Business Asia, August, 2001

NTERNET USAGE in the Asia-Pacific region will more than double by 2003 and triple by 2005 as on-line access fees decline, a recent study said. According to the Dataquest study, the number of internet subscribers will grow to 183.3 million people by 2003 and 248 million by 2005, from 78 million last year. India, the second-largest country by population, will have the highest growth rate of new subscribers. By 2005, India will have 21.3 million subscribers, trailing China, Japan and South Korea in the region. Falling prices and improved infrastructure, especially in countries with big populations like China and India, is a recipe for encouraging large numbers of new subscribers, Dataquest said.

* AUSTRALIA

Australia will launch a new Asia-Pacific television service to promote the country's voice in the region. The Department of Foreign Affairs and Trade and the Australian Broadcasting Corporation (ABC) have signed a five-year $90 million contract for the new service, to boost Australia's profile in the region. The new service will go to air later this year, and will include four new programs produced for the ABC Asia-Pacific: two news programs, a studio-based interview style program and an education program.

* CHINA

Bank of China said half of its 12,000 staff in Hong Kong and Macau may be moved or fired as it combines its 12 local commercial banking units, streamlining its operations to challenge its Hong Kong rivals. According to the bank's spokeswoman, half of the local staff working within the branch network, computer centres, and credit card operations, will keep their jobs. The other 6000 will join the relocation process. The cuts come amid increasing competition in Hong Kong.

* HONG KONG

It appears job loss and not pollution is the top concern for Hong Kong residents. According to a new survey, undertaken by the marketing firm Taylor Nelson Sofres, around 73 per cent of the 1000 respondents see the potential for a recession and unemployment as the most serious issue facing the territory.

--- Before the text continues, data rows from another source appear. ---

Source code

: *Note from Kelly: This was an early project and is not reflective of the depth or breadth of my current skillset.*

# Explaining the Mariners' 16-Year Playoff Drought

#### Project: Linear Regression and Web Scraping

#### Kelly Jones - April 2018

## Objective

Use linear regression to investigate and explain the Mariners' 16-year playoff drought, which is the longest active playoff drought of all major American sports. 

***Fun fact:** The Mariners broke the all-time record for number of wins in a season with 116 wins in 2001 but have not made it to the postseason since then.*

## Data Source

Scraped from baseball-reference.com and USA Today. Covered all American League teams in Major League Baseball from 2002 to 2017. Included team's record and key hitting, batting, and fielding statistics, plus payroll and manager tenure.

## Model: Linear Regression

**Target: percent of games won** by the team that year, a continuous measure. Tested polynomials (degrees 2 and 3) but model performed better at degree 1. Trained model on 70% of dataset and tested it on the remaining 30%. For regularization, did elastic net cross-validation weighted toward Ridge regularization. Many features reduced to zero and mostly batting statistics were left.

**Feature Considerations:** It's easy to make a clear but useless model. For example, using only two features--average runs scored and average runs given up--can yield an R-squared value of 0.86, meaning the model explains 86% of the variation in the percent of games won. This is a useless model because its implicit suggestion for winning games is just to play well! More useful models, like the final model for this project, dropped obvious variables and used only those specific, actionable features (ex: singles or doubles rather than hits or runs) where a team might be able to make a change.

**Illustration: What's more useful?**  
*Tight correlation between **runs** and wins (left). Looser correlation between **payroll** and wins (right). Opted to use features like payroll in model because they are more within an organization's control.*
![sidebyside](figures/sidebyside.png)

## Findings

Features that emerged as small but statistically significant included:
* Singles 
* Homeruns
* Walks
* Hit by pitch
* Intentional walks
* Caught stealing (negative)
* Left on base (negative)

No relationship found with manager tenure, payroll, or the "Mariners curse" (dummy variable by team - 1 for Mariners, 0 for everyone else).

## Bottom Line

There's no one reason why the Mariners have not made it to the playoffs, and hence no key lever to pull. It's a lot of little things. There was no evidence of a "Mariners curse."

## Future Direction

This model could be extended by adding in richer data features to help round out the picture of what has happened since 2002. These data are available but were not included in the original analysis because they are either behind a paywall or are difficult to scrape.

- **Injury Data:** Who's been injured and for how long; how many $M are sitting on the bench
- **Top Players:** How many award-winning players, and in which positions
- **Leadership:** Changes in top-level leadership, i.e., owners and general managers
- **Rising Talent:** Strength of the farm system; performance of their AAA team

In contrast, only eight per cent said environmental issues were urgent. After unemployment, respondents stated they were most concerned with the availability of housing, the quality of education and the high cost of living in Hong Kong.

* INDONESIA

Australia and the World Bank will undertake a joint study into the make up and management of Indonesia's foreign debt to see whether the international community could ease the massive burden. The proposed study will investigate how much in loans was pilfered by corrupt officials and see whether adjustments to payment schedules -- over and above those already agreed to by another one of Indonesia's creditors, the Paris Club -- can ease the burden on the new Indonesian President Megawati Sukarnoputri.

* Japan

Sumitomo Mitsui Banking Corporation will almost double branch closings and increase job cuts over three years, as Japan's most efficient big bank seeks to cope with rising bad loans and slumping business. Sumitomo Mitsui will close 180 of its 578 branches, 80 more than earlier planned, and reduce its workforce, by 18 per cent, or 4900 jobs, by March 2004. The cuts will save the bank around 100 billion yen ($1.56 billion) annually, double the amount projected under the bank's earlier restructuring plans.

* Malaysia

Tax sweeteners and fill ownership rights will be offered to foreign investors in Malaysia's emerging silicon wafer fabricator industry in order to compete with established rivals in Singapore and Taiwan, the Malaysian Prime Minister Mahathir said. Speaking at the opening of the US$1.45 billion ($2.809 billion) Wafer Fab Silterra, the Prime Minister said the Government would be willing to help investors in terms of tax incentives, as well as allow 100 per cent ownership.

* Philippines

NEC plans to increase output at its four plants in the Philippines as part of its expansion in data communications equipment, helping to boost one of Asia's weakest economies. The pledge by NEC, the third-biggest chipmaker, might help boost Philippine exports at a time when shipments abroad have been declining. Exports, which account for at least 40 per cent of gross domestic product, plunged 25 per cent in June from a year earlier to US$2.6 billion ($5 billion), their biggest decline in at least 20 years. NEC, whose investment in the Philippines totals US$354 million, has almost 6000 employees at four assembly plants in the country. Exports from those plants last year were valued at US$742 million.

* South Korea

Korea plans to make its Jeju Island, a popular tourist destination in the south-west, a tax-free zone to attract visitors and investment. The Government said its plans to expand tourism by dropping visa requirements for Cuba, the Philippines, Nepal and 12 other nations. The Government will also require more widespread use of English on the island and allow schools for foreigners. A final plan for the island is expected to be adopted later this month.